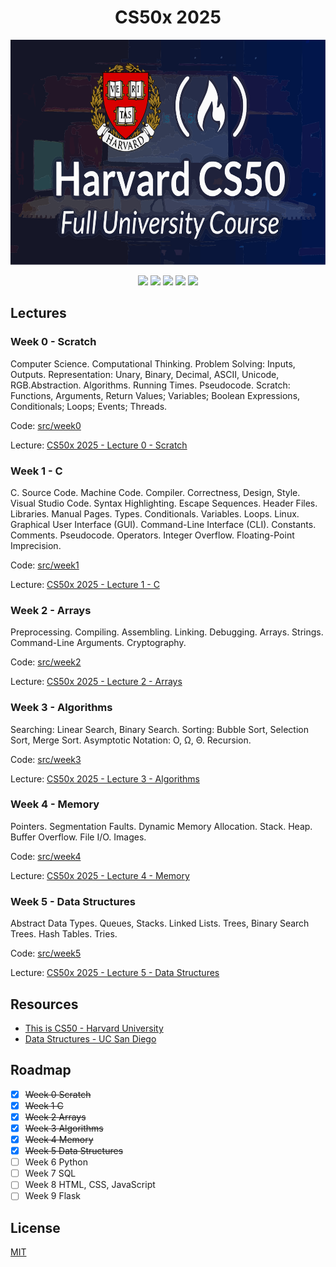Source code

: <h1 align="center">CS50x 2025</h1>

<p align="center">
    <img src="docs/cs50x.svg" height="360" />
</p>

<p align="center">
    <a href="" alt="">
        <img src="https://img.shields.io/badge/c-23-blue?style=flat&logo=c" /></a>
    <a href="" alt="">
        <img src="https://img.shields.io/badge/cmake-3.31-blue?style=flat&logo=cmake" /></a>
    <a href="" alt="">
        <img src="https://img.shields.io/badge/python-3.13-yellow?style=flat&logo=python" /></a>
    <a href="" alt="">
        <img src="https://img.shields.io/badge/license-mit-white?style=flat&logo=github" /></a>
    <a href="" alt="">
        <img src="https://img.shields.io/badge/status-active-green?style=flat&logo=github" /></a>
</p>

## Lectures

### Week 0 - Scratch

Computer Science. Computational Thinking. Problem Solving: Inputs, Outputs.
Representation: Unary, Binary, Decimal, ASCII, Unicode, RGB.Abstraction.
Algorithms. Running Times. Pseudocode. Scratch: Functions, Arguments,
Return Values; Variables; Boolean Expressions, Conditionals; Loops; Events; Threads.

Code: [src/week0](src/week0)

Lecture: [CS50x 2025 - Lecture 0 - Scratch](https://cs50.harvard.edu/x/2025/weeks/0/)

### Week 1 - C

C. Source Code. Machine Code. Compiler. Correctness, Design, Style. Visual Studio Code.
Syntax Highlighting. Escape Sequences. Header Files. Libraries. Manual Pages. Types.
Conditionals. Variables. Loops. Linux. Graphical User Interface (GUI).
Command-Line Interface (CLI). Constants. Comments. Pseudocode. Operators. Integer Overflow.
Floating-Point Imprecision.

Code: [src/week1](src/week1)

Lecture: [CS50x 2025 - Lecture 1 - C](https://cs50.harvard.edu/x/2025/weeks/1/)

### Week 2 - Arrays

Preprocessing. Compiling. Assembling. Linking. Debugging. Arrays. Strings.
Command-Line Arguments. Cryptography.

Code: [src/week2](src/week2)

Lecture: [CS50x 2025 - Lecture 2 - Arrays](https://cs50.harvard.edu/x/2025/weeks/2/)

### Week 3 - Algorithms

Searching: Linear Search, Binary Search. Sorting: Bubble Sort, Selection Sort, Merge Sort.
Asymptotic Notation: O, Ω, Θ. Recursion.

Code: [src/week3](src/week3)

Lecture: [CS50x 2025 - Lecture 3 - Algorithms](https://cs50.harvard.edu/x/2025/weeks/3/)

### Week 4 - Memory

Pointers. Segmentation Faults. Dynamic Memory Allocation. Stack. Heap. Buffer Overflow.
File I/O. Images.

Code: [src/week4](src/week4)

Lecture: [CS50x 2025 - Lecture 4 - Memory](https://cs50.harvard.edu/x/2025/weeks/4/)

### Week 5 - Data Structures

Abstract Data Types. Queues, Stacks. Linked Lists. Trees, Binary Search Trees.
Hash Tables. Tries.

Code: [src/week5](src/week5)

Lecture: [CS50x 2025 - Lecture 5 - Data Structures](https://cs50.harvard.edu/x/2025/weeks/5/)

## Resources

- [This is CS50 - Harvard University](https://cs50.harvard.edu/x/2025/)
- [Data Structures - UC San Diego](https://www.coursera.org/learn/data-structures)

## Roadmap

- [x] ~~Week 0 Scratch~~
- [x] ~~Week 1 C~~
- [x] ~~Week 2 Arrays~~
- [x] ~~Week 3 Algorithms~~
- [x] ~~Week 4 Memory~~
- [x] ~~Week 5 Data Structures~~
- [ ] Week 6 Python
- [ ] Week 7 SQL
- [ ] Week 8 HTML, CSS, JavaScript
- [ ] Week 9 Flask

## License

[MIT](LICENSE.md)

--------------------------------

WHAT IS REQUIRED: Which lines in the material contain the word "Loops"? Pull each of them out.

WORKED SOLUTION:
Return Values; Variables; Boolean Expressions, Conditionals; Loops; Events; Threads.
Conditionals. Variables. Loops. Linux. Graphical User Interface (GUI).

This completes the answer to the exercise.